# Week 7: Algorithm Analysis & Benchmarking. List vs Dicts. 



In this notebook, we will be cover the following concepts in Python:
- Benchmarking versus Asymptotic analysis
- Using Python's time and timeit libraries:
    - List comprehension versus for loop
    - Lists versus Dictionaries


### Timing for benchmarking

In [16]:
import time
import timeit
import numpy as np

### Using the time library
Problem 1: Write a function sumOfN(n) that computes the sum of the first n integers. 

The function should:
- take in 1 integer value as an input argument
- return the sum as an integer

Add timing for benchmarking using time.time()

In [7]:
# first algorithm implementation as a for loop
def sumOfN(n):
   start = time.time()
   theSum = 0
   for i in range(1,n+1):
      theSum = theSum + i
   end = time.time()
   return theSum, end-start
    


In [8]:
#try calling the functions with n = 10, n = 1000, n = 10000
print(sumOfN(10))
print(sumOfN(1000))
print(sumOfN(10000))

(55, 3.5762786865234375e-06)
(500500, 3.528594970703125e-05)
(50005000, 0.0003705024719238281)


Now let's takes advantage of a closed equation 
$$\sum_{i=1}^{n} i = \frac {(n)(n+1)}{2}$$ to compute the sum of the first n integers without iterating, often referred to as the triangular number formula, see https://www.mathsisfun.com/algebra/triangular-numbers.html.


In [9]:
# second algorithm implementation as 
def sumOfN_2(n):
   start = time.time()
   theSum = n *(n+1)/2
   end = time.time()
   return theSum, end-start


In [None]:
#try calling the functions with n = 10, n = 1000, n = 1000000
print(sumOfN_2(10))
print(sumOfN_2(1000))
print(sumOfN_2(10000))


In [12]:
# TODO: Compare both functions with n = 10000
print(sumOfN(10000))
print(sumOfN_2(10000))

(50005000, 0.0003421306610107422)
(50005000.0, 1.1920928955078125e-06)


### Using the timeit library
Let's now see how timeit works to time and compare the same problems


In [14]:
alg_1 = timeit.Timer("sumOfN(10)", "from __main__ import sumOfN")
# TODO: create a 2nd Timer object for sumOfN_2(10)
alg_2 = timeit.Timer("sumOfN_2(10)", "from __main__ import sumOfN_2")
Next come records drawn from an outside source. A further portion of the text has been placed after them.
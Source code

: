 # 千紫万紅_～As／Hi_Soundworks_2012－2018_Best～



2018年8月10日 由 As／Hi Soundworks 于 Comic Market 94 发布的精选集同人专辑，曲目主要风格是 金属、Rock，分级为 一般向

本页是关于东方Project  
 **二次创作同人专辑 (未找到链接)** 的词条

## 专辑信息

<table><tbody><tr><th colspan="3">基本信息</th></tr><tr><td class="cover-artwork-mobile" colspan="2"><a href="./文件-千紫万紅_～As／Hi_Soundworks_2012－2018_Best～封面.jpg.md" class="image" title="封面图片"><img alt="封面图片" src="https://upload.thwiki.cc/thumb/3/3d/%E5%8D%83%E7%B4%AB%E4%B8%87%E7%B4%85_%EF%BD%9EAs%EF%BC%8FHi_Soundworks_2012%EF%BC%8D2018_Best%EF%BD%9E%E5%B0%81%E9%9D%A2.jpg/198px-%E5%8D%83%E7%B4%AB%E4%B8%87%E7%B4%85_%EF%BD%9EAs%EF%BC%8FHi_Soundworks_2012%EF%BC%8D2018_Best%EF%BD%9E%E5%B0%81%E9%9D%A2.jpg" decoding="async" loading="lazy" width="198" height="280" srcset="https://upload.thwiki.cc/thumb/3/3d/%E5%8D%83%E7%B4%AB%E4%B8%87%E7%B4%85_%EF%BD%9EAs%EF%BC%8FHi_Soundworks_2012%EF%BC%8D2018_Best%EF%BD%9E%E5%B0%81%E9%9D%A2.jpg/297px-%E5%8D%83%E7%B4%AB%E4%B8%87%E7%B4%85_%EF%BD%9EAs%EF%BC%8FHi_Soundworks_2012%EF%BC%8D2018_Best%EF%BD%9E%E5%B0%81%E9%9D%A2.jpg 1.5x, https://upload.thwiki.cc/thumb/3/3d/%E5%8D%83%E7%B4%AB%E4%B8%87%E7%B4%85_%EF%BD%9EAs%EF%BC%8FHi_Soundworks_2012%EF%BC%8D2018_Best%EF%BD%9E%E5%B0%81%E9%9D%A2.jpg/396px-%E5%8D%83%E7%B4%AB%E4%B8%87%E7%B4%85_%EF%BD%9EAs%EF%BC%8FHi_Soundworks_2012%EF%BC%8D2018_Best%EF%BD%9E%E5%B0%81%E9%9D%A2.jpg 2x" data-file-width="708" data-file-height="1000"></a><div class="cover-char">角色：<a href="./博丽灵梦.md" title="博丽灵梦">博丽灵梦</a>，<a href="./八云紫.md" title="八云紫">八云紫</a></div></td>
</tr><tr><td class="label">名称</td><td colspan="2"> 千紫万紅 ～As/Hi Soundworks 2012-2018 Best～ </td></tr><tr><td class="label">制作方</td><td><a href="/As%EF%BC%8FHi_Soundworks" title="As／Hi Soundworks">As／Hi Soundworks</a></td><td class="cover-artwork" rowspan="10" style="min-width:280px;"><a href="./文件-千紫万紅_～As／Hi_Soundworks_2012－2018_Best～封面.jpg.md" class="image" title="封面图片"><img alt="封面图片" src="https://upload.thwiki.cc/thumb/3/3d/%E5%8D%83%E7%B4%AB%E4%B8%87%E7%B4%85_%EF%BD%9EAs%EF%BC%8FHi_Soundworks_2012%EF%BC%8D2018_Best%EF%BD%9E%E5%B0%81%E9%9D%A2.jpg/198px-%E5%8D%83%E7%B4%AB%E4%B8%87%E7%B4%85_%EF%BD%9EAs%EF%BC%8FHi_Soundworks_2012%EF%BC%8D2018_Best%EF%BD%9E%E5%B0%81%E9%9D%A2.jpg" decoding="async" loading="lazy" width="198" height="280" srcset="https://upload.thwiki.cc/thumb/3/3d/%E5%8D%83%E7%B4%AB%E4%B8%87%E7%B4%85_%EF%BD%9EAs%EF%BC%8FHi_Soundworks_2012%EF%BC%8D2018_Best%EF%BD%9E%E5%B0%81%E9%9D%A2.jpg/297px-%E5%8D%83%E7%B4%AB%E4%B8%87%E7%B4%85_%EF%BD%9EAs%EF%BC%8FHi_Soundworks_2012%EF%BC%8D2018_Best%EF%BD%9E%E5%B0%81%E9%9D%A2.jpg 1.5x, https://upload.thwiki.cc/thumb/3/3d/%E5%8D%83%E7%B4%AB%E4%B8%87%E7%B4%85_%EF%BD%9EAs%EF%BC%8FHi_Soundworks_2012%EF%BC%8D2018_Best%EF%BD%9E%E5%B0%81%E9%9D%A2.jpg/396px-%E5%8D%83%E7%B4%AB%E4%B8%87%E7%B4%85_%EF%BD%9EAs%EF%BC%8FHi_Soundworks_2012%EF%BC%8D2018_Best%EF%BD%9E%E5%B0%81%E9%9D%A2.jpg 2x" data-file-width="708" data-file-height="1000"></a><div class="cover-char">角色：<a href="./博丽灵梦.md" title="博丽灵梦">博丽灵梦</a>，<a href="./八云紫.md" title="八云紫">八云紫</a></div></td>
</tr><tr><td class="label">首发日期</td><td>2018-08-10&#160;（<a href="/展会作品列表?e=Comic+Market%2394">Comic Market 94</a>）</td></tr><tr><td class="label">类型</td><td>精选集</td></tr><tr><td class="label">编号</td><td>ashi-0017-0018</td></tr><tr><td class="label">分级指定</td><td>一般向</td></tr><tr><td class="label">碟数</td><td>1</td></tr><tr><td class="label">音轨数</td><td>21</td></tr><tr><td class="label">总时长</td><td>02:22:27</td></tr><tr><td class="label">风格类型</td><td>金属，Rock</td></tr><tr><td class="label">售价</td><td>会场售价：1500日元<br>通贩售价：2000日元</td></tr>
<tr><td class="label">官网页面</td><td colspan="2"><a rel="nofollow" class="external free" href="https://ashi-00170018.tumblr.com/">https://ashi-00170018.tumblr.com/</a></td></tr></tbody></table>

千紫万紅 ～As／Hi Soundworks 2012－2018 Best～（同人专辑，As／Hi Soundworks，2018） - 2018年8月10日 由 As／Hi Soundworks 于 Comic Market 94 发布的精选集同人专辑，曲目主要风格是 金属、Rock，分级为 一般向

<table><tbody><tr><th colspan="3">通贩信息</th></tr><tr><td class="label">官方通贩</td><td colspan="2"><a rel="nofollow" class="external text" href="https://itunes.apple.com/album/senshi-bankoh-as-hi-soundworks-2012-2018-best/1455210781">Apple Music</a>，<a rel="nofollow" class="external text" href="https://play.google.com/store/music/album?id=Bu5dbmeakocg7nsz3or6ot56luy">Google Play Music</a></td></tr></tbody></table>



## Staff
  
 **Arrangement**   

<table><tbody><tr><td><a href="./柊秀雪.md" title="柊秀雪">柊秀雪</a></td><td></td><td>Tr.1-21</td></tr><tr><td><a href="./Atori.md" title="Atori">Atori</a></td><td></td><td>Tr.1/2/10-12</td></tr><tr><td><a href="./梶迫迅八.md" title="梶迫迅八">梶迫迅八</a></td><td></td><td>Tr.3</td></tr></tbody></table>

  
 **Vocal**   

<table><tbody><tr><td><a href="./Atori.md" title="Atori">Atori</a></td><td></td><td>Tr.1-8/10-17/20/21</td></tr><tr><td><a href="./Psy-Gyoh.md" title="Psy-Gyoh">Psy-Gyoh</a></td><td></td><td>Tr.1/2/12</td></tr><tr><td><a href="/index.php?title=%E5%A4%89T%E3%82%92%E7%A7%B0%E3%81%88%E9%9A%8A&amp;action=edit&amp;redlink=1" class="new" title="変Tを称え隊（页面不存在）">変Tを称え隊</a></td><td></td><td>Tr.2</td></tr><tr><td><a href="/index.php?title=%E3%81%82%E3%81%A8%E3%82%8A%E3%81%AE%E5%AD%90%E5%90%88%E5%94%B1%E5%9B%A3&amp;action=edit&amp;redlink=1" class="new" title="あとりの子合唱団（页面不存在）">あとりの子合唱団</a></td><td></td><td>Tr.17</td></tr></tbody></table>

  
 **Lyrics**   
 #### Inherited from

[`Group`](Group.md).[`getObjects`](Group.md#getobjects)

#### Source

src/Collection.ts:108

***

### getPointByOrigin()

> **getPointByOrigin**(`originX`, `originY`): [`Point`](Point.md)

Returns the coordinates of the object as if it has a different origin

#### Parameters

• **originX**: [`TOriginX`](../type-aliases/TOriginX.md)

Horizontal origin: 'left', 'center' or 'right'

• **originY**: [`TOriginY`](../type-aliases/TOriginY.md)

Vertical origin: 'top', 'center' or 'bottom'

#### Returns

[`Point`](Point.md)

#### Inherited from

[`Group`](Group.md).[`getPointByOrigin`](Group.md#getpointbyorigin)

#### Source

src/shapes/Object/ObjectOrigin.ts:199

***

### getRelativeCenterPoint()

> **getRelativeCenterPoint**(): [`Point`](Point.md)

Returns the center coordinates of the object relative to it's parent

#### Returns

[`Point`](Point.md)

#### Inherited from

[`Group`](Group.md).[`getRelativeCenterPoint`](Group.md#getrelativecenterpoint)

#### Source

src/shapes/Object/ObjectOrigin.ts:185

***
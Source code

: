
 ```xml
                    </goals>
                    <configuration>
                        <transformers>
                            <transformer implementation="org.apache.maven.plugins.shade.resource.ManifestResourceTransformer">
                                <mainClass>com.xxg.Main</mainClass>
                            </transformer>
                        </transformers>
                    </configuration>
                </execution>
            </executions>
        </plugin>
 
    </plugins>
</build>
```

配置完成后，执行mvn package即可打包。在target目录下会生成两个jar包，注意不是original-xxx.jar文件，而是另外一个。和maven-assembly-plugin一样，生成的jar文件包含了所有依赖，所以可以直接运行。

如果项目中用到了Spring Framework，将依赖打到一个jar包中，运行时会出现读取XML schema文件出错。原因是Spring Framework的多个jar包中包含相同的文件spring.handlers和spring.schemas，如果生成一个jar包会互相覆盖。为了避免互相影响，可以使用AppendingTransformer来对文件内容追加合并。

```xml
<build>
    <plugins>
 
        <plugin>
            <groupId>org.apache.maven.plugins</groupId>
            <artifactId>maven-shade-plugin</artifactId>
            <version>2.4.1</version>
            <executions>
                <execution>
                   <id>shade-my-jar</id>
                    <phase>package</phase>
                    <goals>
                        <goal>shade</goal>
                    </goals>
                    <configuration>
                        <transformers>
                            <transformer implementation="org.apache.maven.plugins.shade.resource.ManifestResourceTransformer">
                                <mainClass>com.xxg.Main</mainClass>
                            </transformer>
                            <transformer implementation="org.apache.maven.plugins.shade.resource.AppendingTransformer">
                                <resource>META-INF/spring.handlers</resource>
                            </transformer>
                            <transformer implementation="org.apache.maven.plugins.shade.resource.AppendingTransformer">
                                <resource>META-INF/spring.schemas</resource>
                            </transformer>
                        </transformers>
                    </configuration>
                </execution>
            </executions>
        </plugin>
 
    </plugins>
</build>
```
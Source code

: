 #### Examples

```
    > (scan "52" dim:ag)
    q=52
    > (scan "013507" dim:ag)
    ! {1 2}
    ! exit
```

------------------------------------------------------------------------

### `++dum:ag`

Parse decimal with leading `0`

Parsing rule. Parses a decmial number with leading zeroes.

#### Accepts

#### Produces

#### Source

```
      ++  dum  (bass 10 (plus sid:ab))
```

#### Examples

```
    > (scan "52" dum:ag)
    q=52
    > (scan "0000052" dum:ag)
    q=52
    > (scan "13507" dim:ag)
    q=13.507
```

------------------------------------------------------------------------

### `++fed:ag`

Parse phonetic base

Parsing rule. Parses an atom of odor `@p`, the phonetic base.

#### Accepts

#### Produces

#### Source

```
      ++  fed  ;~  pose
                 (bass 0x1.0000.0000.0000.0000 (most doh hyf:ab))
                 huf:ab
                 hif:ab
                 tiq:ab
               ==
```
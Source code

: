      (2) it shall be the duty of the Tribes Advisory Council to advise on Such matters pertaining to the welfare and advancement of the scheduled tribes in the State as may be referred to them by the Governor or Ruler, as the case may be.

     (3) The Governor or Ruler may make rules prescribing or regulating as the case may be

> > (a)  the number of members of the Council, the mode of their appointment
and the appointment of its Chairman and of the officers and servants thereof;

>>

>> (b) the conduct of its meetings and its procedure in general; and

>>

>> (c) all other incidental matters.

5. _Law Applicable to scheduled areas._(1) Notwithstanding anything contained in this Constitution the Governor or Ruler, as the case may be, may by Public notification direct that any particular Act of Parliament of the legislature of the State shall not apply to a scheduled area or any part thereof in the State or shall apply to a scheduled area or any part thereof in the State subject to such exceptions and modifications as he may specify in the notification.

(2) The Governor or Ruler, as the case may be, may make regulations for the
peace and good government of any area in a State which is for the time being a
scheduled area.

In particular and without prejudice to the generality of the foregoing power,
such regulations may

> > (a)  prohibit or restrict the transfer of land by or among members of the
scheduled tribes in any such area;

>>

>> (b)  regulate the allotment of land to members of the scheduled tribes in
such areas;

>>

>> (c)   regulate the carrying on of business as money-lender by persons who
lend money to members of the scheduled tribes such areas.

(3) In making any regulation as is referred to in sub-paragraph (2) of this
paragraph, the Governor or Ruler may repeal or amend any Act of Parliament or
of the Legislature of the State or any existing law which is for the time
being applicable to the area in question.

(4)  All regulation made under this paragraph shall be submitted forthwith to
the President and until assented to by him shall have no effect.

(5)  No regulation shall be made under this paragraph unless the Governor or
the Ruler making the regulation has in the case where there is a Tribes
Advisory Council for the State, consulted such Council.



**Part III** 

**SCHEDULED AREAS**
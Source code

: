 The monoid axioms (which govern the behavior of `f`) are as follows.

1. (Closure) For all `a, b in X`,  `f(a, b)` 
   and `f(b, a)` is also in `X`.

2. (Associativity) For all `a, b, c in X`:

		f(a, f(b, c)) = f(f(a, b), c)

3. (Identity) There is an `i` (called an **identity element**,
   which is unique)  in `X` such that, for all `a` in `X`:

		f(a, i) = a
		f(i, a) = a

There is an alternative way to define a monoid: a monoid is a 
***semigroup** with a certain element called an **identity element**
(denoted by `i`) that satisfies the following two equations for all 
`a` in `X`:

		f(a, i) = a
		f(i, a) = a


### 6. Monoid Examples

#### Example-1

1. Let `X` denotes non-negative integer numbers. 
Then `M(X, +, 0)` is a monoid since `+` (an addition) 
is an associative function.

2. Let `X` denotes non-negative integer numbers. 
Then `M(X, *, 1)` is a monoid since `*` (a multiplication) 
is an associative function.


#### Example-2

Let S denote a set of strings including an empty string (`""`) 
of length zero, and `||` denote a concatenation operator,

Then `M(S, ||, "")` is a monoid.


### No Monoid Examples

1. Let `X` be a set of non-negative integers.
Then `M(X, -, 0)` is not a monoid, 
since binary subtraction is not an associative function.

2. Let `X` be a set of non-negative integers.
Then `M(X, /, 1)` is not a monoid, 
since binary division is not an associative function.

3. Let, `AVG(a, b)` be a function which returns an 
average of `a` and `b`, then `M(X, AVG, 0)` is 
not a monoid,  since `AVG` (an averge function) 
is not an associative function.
#TODO: Let's call the timeit() method and compare both algorithms
print("Iteration version for n = 10:",alg_1.timeit(), "microseconds") 
print("Triangular number formula version for n = 10:",alg_2.timeit(), "microseconds") 
#TODO: Now what if n= 1000 or more....


Iteration version for n = 10: 0.5795429740101099 microseconds
Triangular number formula version for n = 10: 0.27218659897334874 microseconds


Now let's do this 10 times for each algorithm

In [18]:
#repeat the timing test 10 times and save the average
alg_1_iteration = []
alg_2_iteration = []
for i in range(10):
    alg_1_iteration.append(alg_1.timeit())
    alg_2_iteration.append(alg_2.timeit())

print("Iteration version for n = 10, average time:",np.average(alg_1_iteration), "microseconds") 
print("Triangular number formula version for n = 10, average time:",np.average(alg_2_iteration), "microseconds") 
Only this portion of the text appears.